Physical objects tend to have great affordances because their behaviour relies upon basic physics laws that everyone is familiar with. (By applying a force on the right side of a door which rotation axis is on the left will cause it to rotate around it.)
Here is an example of how a simple change in design can increase the affordance of the system :
Unfortunately, 1s and 0s, first components of the digital world, tend to be less explicit about that. That is why UXs tried to represent real world into softwares to use physical affordances so the user could try to infer behaviour based on an existing knowledge.
That is what metaphors are all about.
Metaphors
It all began with Alan Kay's "Desktop Metaphor" :
These familiar items (desktop, folders, files etc.) have the same rules as their physical equilvalent:
Everything is represented on the desktop, usual working environment, where you can put files and folders. Files gather data and can go into folders if you drag and drop them in.
Files and folders can be thrown away by putting them into the trash bean that you will empty once in a while.
Thinking about it for a minute is enough to realise it makes no sense at all to put files into a trash bean and then empty it to actually free some disk memory. But it is easy to learn.
Nowadays one does not see these similarities as we're more used to computers than dealing with actual files and folders, but back then it was a key point to acceptation of new born computers.
Implementing these similarities allows us to build on something we know, to reuse a known mental model.
Metaphors are present within the smaller detail of interfaces guiding us on how to interact with it.
Skeumorphic design makes metaphoric use of physical analogies that indicate which parts a user can press, click, or slide, etc. These phenomena have been described as ‘indicating functions’ in product semantics, and as ‘affordances’ in cognitive psychology.
Theses metaphors are everywhere in software interfaces. I'll take an Apple product as example once again (sorry windows lovers, I really tried...).
Here it seems pretty obvious what action the UX designer wants us to perform, and its output.
Apple used skeumorphic design to suggest that the white 'slider' could be moved within the boundaries defined by its black environment, from left to right.
Using signs like the arrow and text, they finish to encourage the user to perform the action and make the interface predictable.
But users evolve constantly, and one must nuance this result.
In 2001 Prensky introduced the term Digital Natives to describe a new generation of users who ‘have spent their entire lives surrounded by and using computers, videogames, digital music players, video cams, cell phones, and all the other toys and tools of the digital age’.
The idea that interfaces are being learned by transferring knowledge from the ‘real’ (i.e. analogue) world to the digital world may be loosing its dominance.
Experienced Digital Immigrants rather transfer knowledge they previously acquired using other interfaces,
That is why design is evolving and flat design is a great example of this dynamic. Skeumorphism is becoming less usefull, in favor of clean, neat design that satisfies the eye.
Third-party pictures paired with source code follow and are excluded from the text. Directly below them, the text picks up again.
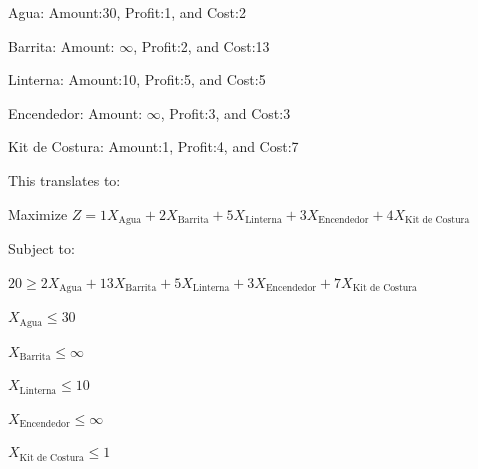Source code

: \documentclass{article}
\begin{document}
Agua: Amount:30, Profit:1, and Cost:2

Barrita: Amount: $\infty$, Profit:2, and Cost:13

Linterna: Amount:10, Profit:5, and Cost:5

Encendedor: Amount: $\infty$, Profit:3, and Cost:3

Kit de Costura: Amount:1, Profit:4, and Cost:7




This translates to:

Maximize $Z = 1X_{\text{Agua}} + 2X_{\text{Barrita}} + 5X_{\text{Linterna}} + 3X_{\text{Encendedor}} + 4X_{\text{Kit de Costura}}$



Subject to:

$20 \geq 2X_{\text{Agua}} + 13X_{\text{Barrita}} + 5X_{\text{Linterna}} + 3X_{\text{Encendedor}} + 7X_{\text{Kit de Costura}}$

$X_{\text{Agua}} \leq 30$

$X_{\text{Barrita}} \leq \infty $

$X_{\text{Linterna}} \leq 10$

$X_{\text{Encendedor}} \leq \infty $

$X_{\text{Kit de Costura}} \leq 1$
\end{document}
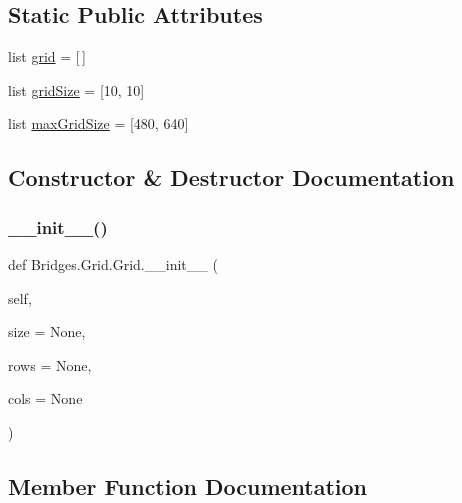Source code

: \subsection*{Static Public Attributes}
\begin{DoxyCompactItemize}
\item 
list \mbox{\hyperlink{class_bridges_1_1_grid_1_1_grid_abe5f95802dde51888b47f465caa63d76}{grid}} = \mbox{[}$\,$\mbox{]}
\item 
list \mbox{\hyperlink{class_bridges_1_1_grid_1_1_grid_ace0915cd8922ad37d390e08a3a370700}{grid\+Size}} = \mbox{[}10, 10\mbox{]}
\item 
list \mbox{\hyperlink{class_bridges_1_1_grid_1_1_grid_aca620cf7545089b3bb603a7bd035afd6}{max\+Grid\+Size}} = \mbox{[}480, 640\mbox{]}
\end{DoxyCompactItemize}


\subsection{Constructor \& Destructor Documentation}
\mbox{\label{class_bridges_1_1_grid_1_1_grid_a5a0a993fcdb28d59bfc32024a7dea0ae}} 
\subsubsection{\texorpdfstring{\+\_\+\+\_\+init\+\_\+\+\_\+()}{\_\_init\_\_()}}
{\footnotesize\ttfamily def Bridges.\+Grid.\+Grid.\+\_\+\+\_\+init\+\_\+\+\_\+ (\begin{DoxyParamCaption}\item[{}]{self,  }\item[{}]{size = {\ttfamily None},  }\item[{}]{rows = {\ttfamily None},  }\item[{}]{cols = {\ttfamily None} }\end{DoxyParamCaption})}



\subsection{Member Function Documentation}
\mbox{\label{class_bridges_1_1_grid_1_1_grid_ae4848ca073fcc0b8e657b2bd5cd5efa4}} 
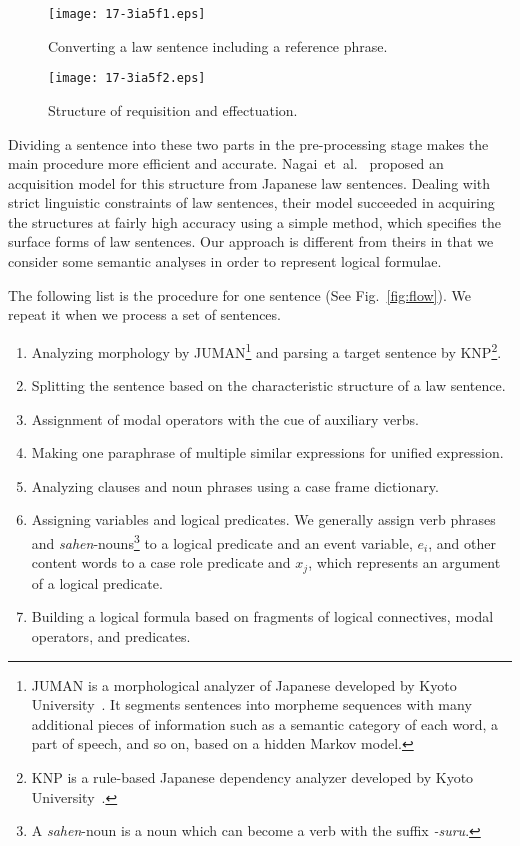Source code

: \documentclass[english]{jnlp_1.4}
\begin{document}
\begin{figure}[b]
\begin{center}
\texttt{[image: 17-3ia5f1.eps]}
\end{center}
\caption{Converting a law sentence including a reference phrase.}
\label{fig:prev_problem}
\end{figure}
\begin{figure}[b]
\begin{center}
\texttt{[image: 17-3ia5f2.eps]}
\end{center}
\caption{Structure of requisition and effectuation.}
\label{fig:youken}
\end{figure}

Dividing a sentence into these two parts in the pre-processing stage makes
the main procedure more efficient and accurate.
Nagai~et~al.~\cite{nagai95} proposed an acquisition model for this
structure from Japanese law sentences.
Dealing with strict linguistic constraints of law sentences, their model
succeeded in acquiring the structures at fairly high accuracy using a simple
method, which specifies the surface forms of law sentences.
Our approach is different from theirs in that we consider some semantic
analyses in order to represent logical formulae.


The following list is the procedure for one sentence (See Fig.~\ref{fig:flow}).
We repeat it when we process a set of sentences.
\begin{enumerate}
 \item Analyzing morphology by JUMAN\footnote{JUMAN is a morphological
       analyzer of Japanese developed by Kyoto
       University~\cite{kurohashi94juman}. It segments sentences into
       morpheme 
       sequences with many additional pieces of information such as
       a semantic category of each word, a part of speech, and so on, 
       based on a hidden
       Markov model.} and parsing
       a target sentence by KNP\footnote{KNP is a rule-based Japanese
       dependency analyzer developed by Kyoto University~\cite{kurohashi94knp}.}.
       
 \item Splitting the sentence based on the characteristic structure of
       a law sentence.
 \item Assignment of modal operators with the cue of auxiliary verbs. 
 \item Making one paraphrase of multiple similar expressions for 
       unified expression.
 \item Analyzing clauses and noun phrases using a case frame dictionary.
 \item Assigning variables and logical predicates.  We generally assign verb phrases and
       {\it sahen}-nouns\footnote{A {\it sahen}-noun is a noun which can
       become a verb with the suffix {\it -suru}.} to a logical
       predicate and an event variable, $e_i$,
       and other content words to a case role predicate and $x_j$, which
       represents an argument of a logical predicate.
 \item Building a logical formula based on fragments of logical
       connectives, modal operators, and predicates.
\end{enumerate}
\end{document}

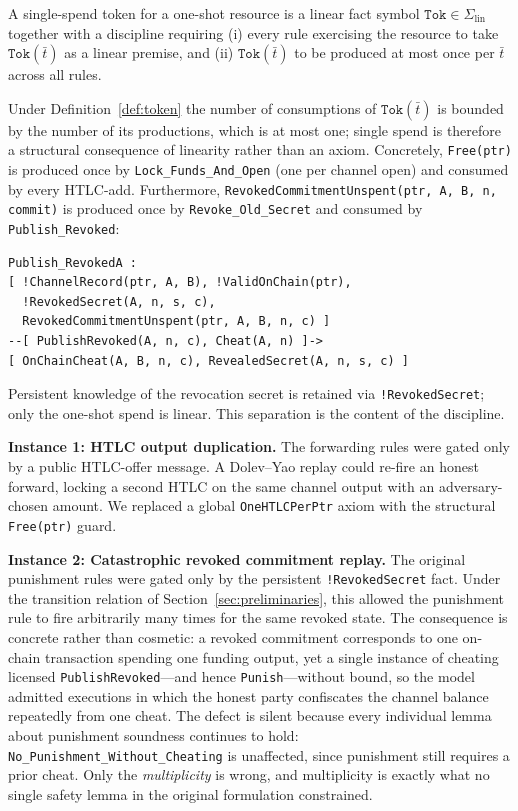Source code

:\documentclass[sigconf,review]{acmart}
\theoremstyle{acmdefinition}
\begin{document}
\begin{definition}
\label{def:token}
A single-spend token for a one-shot resource is a linear fact symbol $\texttt{Tok} \in \Sigma_{\text{lin}}$ together with a discipline requiring (i) every rule exercising the resource to take $\texttt{Tok}(\bar t)$ as a linear premise, and (ii) $\texttt{Tok}(\bar t)$ to be produced at most once per $\bar t$ across all rules.
\end{definition}

Under Definition~\ref{def:token} the number of consumptions of $\texttt{Tok}(\bar t)$ is bounded by the number of its productions, which is at most one; single spend is therefore a structural consequence of linearity rather than an axiom. Concretely, \texttt{Free(ptr)} is produced once by \texttt{Lock\_Funds\_And\_Open} (one per channel open) and consumed by every HTLC-add. Furthermore, \texttt{RevokedCommitmentUnspent(ptr, A, B, n, commit)} is produced once by \texttt{Revoke\_Old\_Secret} and consumed by \texttt{Publish\_Revoked}:
\begin{verbatim}
Publish_RevokedA :
[ !ChannelRecord(ptr, A, B), !ValidOnChain(ptr),
  !RevokedSecret(A, n, s, c),
  RevokedCommitmentUnspent(ptr, A, B, n, c) ]
--[ PublishRevoked(A, n, c), Cheat(A, n) ]->
[ OnChainCheat(A, B, n, c), RevealedSecret(A, n, s, c) ]
\end{verbatim}
Persistent knowledge of the revocation secret is retained via \texttt{!RevokedSecret}; only the one-shot spend is linear. This separation is the content of the discipline.

\textbf{Instance 1: HTLC output duplication.} The forwarding rules were gated only by a public HTLC-offer message. A Dolev--Yao replay could re-fire an honest forward, locking a second HTLC on the same channel output with an adversary-chosen amount. We replaced a global \texttt{OneHTLCPerPtr} axiom with the structural \texttt{Free(ptr)} guard.

\textbf{Instance 2: Catastrophic revoked commitment replay.} The original punishment rules were gated only by the persistent \texttt{!RevokedSecret} fact. Under the transition relation of Section~\ref{sec:preliminaries}, this allowed the punishment rule to fire arbitrarily many times for the same revoked state. The consequence is concrete rather than cosmetic: a revoked commitment corresponds to one on-chain transaction spending one funding output, yet a single instance of cheating licensed \texttt{PublishRevoked}---and hence \texttt{Punish}---without bound, so the model admitted executions in which the honest party confiscates the channel balance repeatedly from one cheat. The defect is silent because every individual lemma about punishment soundness continues to hold: \texttt{No\_Punishment\_Without\_Cheating} is unaffected, since punishment still requires a prior cheat. Only the \emph{multiplicity} is wrong, and multiplicity is exactly what no single safety lemma in the original formulation constrained.
\end{document}
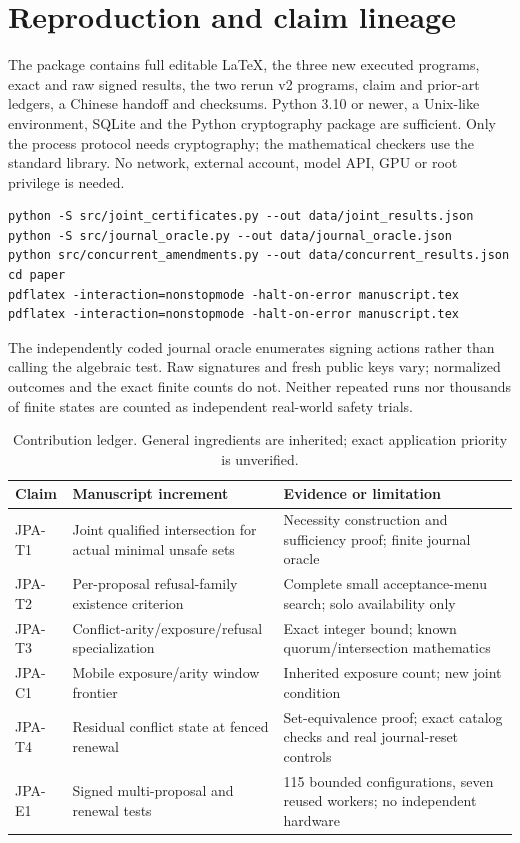 \documentclass[11pt,a4paper]{article}
\theoremstyle{definition}\newtheorem{definition}{Definition}
\begin{document}
\section{Reproduction and claim lineage}
The package contains full editable LaTeX, the three new executed programs, exact and raw signed results, the two rerun v2 programs, claim and prior-art ledgers, a Chinese handoff and checksums. Python 3.10 or newer, a Unix-like environment, SQLite and the Python cryptography package are sufficient. Only the process protocol needs cryptography; the mathematical checkers use the standard library. No network, external account, model API, GPU or root privilege is needed.
\begin{lstlisting}
python -S src/joint_certificates.py --out data/joint_results.json
python -S src/journal_oracle.py --out data/journal_oracle.json
python src/concurrent_amendments.py --out data/concurrent_results.json
cd paper
pdflatex -interaction=nonstopmode -halt-on-error manuscript.tex
pdflatex -interaction=nonstopmode -halt-on-error manuscript.tex
\end{lstlisting}
The independently coded journal oracle enumerates signing actions rather than calling the algebraic test. Raw signatures and fresh public keys vary; normalized outcomes and the exact finite counts do not. Neither repeated runs nor thousands of finite states are counted as independent real-world safety trials.

\begin{table}[ht]\centering\small
\caption{Contribution ledger. General ingredients are inherited; exact application priority is unverified.}
\begin{tabularx}{\linewidth}{@{}lXX@{}}\toprule
Claim & Manuscript increment & Evidence or limitation\\\midrule
JPA-T1 & Joint qualified intersection for actual minimal unsafe sets & Necessity construction and sufficiency proof; finite journal oracle\\
JPA-T2 & Per-proposal refusal-family existence criterion & Complete small acceptance-menu search; solo availability only\\
JPA-T3 & Conflict-arity/exposure/refusal specialization & Exact integer bound; known quorum/intersection mathematics\\
JPA-C1 & Mobile exposure/arity window frontier & Inherited exposure count; new joint condition\\
JPA-T4 & Residual conflict state at fenced renewal & Set-equivalence proof; exact catalog checks and real journal-reset controls\\
JPA-E1 & Signed multi-proposal and renewal tests & 115 bounded configurations, seven reused workers; no independent hardware\\\bottomrule
\end{tabularx}
\end{table}
\end{document}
A perfect example of this dynamic is the new Iphone's unlocker :
Conclusion
Finally, injecting physical properties into digital interfaces is an efficient way to improve its learnability, especially initial learning.
But one must not forget that the learning process deeply relies on already known mental models as it is all about building over it and finding similarities.
Users have been evolving since the birth of computers and their global knowledge over this technology follows. Where complex interactions will highly benefit in term of learnability from rich skeumorphic design, more usual interactions will satisfy from a more minimalist design.
Wether or not you choose skeumorphism of flat design, consider taking a great care of affordances, they're a - complex - way to make your interface simple to use.
“Simple can be harder than complex: You have to work hard to get your thinking clean to make it simple. But it’s worth it in the end because once you get there, you can move mountains.”